SETA Dış Politika Araştırmaları Direktörü Ufuk Ulutaş ise "PKK, Suriye'deki genişlemesinde, uluslararası camiada kendisini meşrulaştırma çabalarında DEAŞ'ı bir araç olarak kullandı." dedi.

DEAŞ ve PYD/PKK'nın belli yerlerde bir nevi "centilmenlik anlaşması" yaptığını kaydeden Ulutaş, birbirlerinin çıkarlarına doğrudan zarar vermekten kaçındıklarını, belli yerlerde de toprak değişimi yaptıklarını hatırlattı.

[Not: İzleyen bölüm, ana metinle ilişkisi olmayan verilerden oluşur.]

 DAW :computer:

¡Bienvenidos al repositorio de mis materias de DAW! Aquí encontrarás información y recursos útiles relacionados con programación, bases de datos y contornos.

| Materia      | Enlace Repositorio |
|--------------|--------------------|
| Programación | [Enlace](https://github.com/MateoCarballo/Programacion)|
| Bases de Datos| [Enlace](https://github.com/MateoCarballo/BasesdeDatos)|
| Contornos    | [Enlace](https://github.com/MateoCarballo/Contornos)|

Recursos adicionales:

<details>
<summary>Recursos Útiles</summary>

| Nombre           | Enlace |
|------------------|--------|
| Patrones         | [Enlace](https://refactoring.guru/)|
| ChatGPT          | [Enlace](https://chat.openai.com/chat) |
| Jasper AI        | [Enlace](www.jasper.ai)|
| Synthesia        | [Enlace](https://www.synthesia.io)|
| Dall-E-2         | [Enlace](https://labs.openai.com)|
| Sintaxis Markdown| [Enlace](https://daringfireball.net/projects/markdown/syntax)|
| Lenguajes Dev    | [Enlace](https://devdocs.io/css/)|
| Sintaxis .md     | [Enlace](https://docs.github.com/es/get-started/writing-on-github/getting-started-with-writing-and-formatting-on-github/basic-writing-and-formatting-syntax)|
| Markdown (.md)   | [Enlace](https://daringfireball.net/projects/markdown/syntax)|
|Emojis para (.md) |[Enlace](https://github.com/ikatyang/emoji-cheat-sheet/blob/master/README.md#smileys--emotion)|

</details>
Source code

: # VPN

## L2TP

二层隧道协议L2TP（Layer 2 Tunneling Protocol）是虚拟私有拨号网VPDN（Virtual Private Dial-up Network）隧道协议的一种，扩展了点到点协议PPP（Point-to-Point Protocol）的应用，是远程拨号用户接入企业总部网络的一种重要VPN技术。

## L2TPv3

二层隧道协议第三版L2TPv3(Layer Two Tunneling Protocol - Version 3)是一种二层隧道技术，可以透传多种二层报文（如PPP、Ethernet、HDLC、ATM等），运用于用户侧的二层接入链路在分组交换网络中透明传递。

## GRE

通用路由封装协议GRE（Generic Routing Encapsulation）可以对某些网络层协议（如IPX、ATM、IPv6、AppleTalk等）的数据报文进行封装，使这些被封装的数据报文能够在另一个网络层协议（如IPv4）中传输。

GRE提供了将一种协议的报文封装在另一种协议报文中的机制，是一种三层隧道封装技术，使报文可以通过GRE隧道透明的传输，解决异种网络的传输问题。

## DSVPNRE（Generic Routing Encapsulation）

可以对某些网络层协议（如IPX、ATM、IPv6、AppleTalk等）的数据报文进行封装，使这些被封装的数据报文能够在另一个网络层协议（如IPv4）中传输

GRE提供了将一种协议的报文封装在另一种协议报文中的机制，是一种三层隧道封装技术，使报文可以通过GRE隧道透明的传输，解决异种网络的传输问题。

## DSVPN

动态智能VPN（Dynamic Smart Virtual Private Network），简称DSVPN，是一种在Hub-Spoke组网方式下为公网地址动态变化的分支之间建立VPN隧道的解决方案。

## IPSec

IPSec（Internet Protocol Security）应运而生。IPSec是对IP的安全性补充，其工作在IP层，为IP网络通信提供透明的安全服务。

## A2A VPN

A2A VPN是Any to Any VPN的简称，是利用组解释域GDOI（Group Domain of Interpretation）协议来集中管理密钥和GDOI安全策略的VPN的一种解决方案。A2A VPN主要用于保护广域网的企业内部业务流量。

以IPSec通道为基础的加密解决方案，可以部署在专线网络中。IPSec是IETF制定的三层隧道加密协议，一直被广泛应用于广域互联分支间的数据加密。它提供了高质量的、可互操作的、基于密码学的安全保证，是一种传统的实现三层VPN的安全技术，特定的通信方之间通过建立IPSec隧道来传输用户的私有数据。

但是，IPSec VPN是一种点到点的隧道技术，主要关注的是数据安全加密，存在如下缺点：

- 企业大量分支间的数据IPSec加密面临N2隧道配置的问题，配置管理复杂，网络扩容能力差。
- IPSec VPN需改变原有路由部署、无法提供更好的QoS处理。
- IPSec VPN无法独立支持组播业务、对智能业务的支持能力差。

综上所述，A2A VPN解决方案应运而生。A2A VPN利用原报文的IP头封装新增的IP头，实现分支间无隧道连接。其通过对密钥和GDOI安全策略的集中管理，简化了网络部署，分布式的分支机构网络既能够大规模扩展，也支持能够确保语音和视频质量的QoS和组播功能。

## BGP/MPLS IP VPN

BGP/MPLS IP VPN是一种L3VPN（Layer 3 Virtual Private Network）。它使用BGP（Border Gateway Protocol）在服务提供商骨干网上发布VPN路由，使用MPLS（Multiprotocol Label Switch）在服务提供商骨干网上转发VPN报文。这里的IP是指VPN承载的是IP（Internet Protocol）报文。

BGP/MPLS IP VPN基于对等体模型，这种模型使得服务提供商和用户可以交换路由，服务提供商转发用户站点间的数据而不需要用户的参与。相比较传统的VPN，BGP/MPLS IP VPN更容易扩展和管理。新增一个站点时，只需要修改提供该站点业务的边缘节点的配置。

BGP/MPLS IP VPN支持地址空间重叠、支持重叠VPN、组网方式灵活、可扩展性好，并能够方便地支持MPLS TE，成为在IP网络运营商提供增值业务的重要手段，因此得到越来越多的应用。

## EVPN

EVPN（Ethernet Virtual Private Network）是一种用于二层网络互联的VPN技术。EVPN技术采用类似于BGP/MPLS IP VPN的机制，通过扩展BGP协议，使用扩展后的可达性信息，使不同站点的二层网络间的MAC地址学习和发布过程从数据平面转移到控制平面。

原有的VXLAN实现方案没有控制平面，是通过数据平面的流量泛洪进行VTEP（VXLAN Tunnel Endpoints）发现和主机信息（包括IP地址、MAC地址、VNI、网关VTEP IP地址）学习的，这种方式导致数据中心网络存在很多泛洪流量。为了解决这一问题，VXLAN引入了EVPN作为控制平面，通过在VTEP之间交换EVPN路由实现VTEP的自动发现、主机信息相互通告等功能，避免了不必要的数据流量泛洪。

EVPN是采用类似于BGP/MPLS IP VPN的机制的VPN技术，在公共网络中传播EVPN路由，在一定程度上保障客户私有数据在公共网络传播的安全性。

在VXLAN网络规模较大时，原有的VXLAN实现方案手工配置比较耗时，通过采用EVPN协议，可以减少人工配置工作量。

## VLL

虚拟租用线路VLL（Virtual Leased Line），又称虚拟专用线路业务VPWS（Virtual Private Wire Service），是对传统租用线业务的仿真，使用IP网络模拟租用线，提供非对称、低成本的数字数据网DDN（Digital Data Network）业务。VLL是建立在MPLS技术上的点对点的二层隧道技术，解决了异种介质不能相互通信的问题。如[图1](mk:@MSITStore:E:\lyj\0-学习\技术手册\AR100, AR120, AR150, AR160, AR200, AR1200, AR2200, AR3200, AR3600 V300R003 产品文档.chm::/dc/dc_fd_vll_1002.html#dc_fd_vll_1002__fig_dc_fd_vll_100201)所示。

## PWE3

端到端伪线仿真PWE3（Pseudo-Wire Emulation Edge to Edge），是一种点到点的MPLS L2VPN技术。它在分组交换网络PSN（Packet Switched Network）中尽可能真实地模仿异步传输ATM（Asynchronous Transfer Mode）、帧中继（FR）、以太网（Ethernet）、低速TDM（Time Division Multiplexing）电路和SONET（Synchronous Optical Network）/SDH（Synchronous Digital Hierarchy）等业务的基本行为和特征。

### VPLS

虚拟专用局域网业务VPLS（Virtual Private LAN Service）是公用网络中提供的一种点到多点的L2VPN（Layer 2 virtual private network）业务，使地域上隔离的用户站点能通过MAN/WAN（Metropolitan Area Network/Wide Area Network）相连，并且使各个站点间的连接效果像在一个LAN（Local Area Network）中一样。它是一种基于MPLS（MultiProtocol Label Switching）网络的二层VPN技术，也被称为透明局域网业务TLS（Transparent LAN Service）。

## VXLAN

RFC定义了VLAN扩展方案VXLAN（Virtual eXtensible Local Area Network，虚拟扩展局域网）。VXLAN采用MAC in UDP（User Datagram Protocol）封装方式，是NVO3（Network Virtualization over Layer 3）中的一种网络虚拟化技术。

Ulutaş, "The State Of Savagery: ISIS in Syria" (Vahşet Devleti: DEAŞ Suriye'de) isimli kitabında da yer alan verilere dikkati çekerek, "Muhaliflerin elinde tuttuğu toprakların 88'ini DEAŞ'ın ele geçirmesi, sonra bu toprakların da yaklaşık yüzde 90'ı PKK/PYD-YPG'nin ele geçirmesi... Muhaliflerden DEAŞ'a, DEAŞ'tan PKK'ya yönelik bir toprak kontrolü seyri var. Bu doğal bir süreç değil." değerlendirmesinde bulundu.

PKK'lı insan kaçakçılarının DEAŞ'ın Suriye'yi terk etmesinde önemli rol oynadığının altını çizen Ulutaş, "Onların eliyle Suriye dışına, oradan Batı dünyasına giden pek çok DEAŞ'lı var. PKK'lı kaçakçılar yoluyla Suriye'nin dışına çıkarılan DEAŞ'lılar batı dünyası için ciddi bir tehlike olacak." diye konuştu.